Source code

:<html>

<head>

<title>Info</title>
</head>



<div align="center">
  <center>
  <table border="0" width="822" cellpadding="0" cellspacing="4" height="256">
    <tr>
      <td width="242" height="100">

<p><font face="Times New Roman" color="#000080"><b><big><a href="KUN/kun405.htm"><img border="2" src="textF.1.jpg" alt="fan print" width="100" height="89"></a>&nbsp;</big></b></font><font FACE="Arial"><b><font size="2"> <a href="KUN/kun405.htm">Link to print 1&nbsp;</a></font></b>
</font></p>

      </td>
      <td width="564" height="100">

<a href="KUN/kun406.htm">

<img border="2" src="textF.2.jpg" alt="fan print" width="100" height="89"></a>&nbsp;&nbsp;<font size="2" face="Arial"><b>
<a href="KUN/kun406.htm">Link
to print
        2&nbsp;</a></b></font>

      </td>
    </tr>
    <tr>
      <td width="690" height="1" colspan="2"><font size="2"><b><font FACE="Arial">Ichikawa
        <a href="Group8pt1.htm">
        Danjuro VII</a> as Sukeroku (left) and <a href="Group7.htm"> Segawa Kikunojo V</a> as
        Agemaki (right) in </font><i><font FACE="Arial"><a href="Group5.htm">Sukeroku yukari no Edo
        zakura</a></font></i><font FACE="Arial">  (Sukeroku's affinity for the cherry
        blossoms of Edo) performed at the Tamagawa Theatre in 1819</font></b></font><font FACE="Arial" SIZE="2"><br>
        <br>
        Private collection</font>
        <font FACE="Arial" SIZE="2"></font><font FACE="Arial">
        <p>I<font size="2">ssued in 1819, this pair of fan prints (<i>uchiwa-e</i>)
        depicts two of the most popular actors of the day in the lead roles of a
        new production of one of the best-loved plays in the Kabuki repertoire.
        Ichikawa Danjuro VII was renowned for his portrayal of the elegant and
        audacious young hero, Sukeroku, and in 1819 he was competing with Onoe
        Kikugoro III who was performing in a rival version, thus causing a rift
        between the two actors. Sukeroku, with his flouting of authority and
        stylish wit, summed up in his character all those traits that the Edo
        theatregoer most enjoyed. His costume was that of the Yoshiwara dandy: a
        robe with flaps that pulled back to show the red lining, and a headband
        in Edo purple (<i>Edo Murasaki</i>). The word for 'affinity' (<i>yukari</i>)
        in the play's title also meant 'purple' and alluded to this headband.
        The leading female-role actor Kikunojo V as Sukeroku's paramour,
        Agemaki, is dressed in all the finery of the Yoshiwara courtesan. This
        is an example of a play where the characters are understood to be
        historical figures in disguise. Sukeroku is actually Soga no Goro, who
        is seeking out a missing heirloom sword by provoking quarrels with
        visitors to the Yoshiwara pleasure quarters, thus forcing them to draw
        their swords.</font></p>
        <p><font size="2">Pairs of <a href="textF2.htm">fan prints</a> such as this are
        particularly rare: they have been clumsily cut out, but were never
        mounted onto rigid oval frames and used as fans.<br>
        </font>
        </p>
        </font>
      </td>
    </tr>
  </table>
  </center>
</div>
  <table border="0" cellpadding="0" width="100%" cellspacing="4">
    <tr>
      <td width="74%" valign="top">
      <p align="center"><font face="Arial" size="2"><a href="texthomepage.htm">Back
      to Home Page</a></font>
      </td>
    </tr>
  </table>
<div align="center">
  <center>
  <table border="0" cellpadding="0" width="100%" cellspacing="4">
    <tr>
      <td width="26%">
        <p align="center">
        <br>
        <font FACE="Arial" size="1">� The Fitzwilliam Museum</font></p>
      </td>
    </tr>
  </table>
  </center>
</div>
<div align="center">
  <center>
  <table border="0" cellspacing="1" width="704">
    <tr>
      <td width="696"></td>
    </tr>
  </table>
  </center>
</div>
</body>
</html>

•••

The task calls for every line of the material that contains the string "Link".

§ **Answer below**:
<p><font face="Times New Roman" color="#000080"><b><big><a href="KUN/kun405.htm"><img border="2" src="textF.1.jpg" alt="fan print" width="100" height="89"></a>&nbsp;</big></b></font><font FACE="Arial"><b><font size="2"> <a href="KUN/kun405.htm">Link to print 1&nbsp;</a></font></b>
<a href="KUN/kun406.htm">Link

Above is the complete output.